For many people, home ownership is a key pillar of the American Dream, and in many mid-sized metro areas, affording a home is very much within economic reach for folks with modest means.
Out of 27 different metro areas considered by HSH.com, Pittsburgh had the lowest salary necessary to afford the principal, interest, taxes and insurance payments on a median-priced home – at just over $32,000 per year. San Francisco was the highest ranking metro area, with a salary requirement of more than $160,000.
To reach its conclusion, HSH.com used 2016 second-quarter information from the National Association of Realtors for median-home prices in 27 different metro areas. The home finance site used its own 2016 second-quarter average interest rate to establish the cost of 30-year fixed-rate mortgages.
“We used standard 28 percent ‘front-end’ debt ratios and a 20 percent down payment subtracted from the NAR’s median-home-price data to arrive at our figures,” the website said. “We've incorporated available information on property taxes and homeowner’s insurance costs to more accurately reflect the income needed in a given market.”
An indication of a trend?
Pittsburgh, Cleveland, Cincinnati, St. Louis, and Detroit all had median home-buying salaries below $40,000. Perhaps not surprisingly, metro areas with many affluent citizens, like New York, Boston, Los Angeles, San Diego and San Francisco round out the top of the list.

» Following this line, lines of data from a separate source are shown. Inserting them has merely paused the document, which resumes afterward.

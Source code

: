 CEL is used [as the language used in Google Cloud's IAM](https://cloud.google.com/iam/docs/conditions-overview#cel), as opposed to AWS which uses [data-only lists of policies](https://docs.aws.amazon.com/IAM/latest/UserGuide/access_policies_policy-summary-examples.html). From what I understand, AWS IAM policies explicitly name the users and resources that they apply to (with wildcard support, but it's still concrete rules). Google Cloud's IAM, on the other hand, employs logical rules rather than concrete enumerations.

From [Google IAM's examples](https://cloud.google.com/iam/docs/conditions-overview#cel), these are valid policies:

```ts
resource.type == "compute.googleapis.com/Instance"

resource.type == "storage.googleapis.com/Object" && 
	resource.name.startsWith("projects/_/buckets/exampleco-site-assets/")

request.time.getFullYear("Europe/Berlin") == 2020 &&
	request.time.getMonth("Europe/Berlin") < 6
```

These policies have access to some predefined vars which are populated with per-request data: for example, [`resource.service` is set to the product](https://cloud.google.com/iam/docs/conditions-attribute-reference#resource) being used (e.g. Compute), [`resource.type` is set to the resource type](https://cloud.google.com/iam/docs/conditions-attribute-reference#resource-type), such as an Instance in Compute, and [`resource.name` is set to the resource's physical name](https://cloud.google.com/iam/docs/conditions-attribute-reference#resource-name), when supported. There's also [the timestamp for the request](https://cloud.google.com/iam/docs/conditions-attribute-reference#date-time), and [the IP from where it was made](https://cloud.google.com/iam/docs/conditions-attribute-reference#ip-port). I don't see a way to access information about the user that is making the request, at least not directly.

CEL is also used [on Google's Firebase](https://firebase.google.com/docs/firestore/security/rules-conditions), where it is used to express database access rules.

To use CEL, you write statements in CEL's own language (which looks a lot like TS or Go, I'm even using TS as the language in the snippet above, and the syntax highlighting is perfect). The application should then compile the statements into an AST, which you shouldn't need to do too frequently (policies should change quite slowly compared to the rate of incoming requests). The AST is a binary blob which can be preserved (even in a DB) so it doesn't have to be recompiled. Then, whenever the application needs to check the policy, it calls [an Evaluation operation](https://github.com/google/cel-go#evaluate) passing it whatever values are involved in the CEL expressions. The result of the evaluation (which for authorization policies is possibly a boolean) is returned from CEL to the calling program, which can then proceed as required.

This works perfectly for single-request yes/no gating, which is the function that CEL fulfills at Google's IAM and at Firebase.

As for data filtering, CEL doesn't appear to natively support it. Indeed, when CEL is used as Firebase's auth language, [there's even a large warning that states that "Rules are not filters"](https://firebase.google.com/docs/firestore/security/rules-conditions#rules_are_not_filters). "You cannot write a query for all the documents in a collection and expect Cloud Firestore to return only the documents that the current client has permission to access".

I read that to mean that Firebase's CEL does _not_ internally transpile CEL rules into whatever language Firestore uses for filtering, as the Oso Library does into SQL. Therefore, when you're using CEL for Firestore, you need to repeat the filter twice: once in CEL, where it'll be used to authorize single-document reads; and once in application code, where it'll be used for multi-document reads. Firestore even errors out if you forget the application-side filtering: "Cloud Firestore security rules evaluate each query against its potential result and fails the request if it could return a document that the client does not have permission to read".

The website noted that mortgage rates had fallen in each of the 27 cities they had considered. The report also noted significant shifts in median home prices from the first quarter to the second quarter of 2016. In Tampa, Orlando and Miami, homes were more affordable in the second quarter. In Cleveland, Chicago, Pittsburgh and Cincinnati, median home prices saw significant gains, ranging from 17 to 24 percent.
The home finance website said it’s too soon to call these second-quarter price jumps the start of a trend.
“Steadily improving local job markets and mortgage rates teetering close to all-time lows brought buyers out in force in many large and middle-tier cities,” Lawrence Yun, an economist with the NAR said in a statement. “However, with homebuilding activity still failing to keep up with demand and not enough current homeowners putting their home up for sale, prices continued their strong ascent – and in many markets at a rate well above income growth.”
It should be noted that the report considered the median home price, which means half the homes sold for more than the price, and half sold for less. Furthermore, the median home in San Francisco might be a one-bedroom condo, while the median home in Cleveland might be a three-bedroom house.
In response to comments on their report, HSH.com editors noted that their report did not consider the additional costs of owning a home, including repair and upkeep expenses.
Not considering those costs, recent average salary figures from US News and World Report showed ownership of a median price home is within reach in for many people in these cities. For instance, the average annual salary in Pittsburgh is more than $45,000, compared to the salary requirement for a median-home of $32,000. In Cincinnati, the average salary is more than $46,000, while the median home requirement is just over $37,000.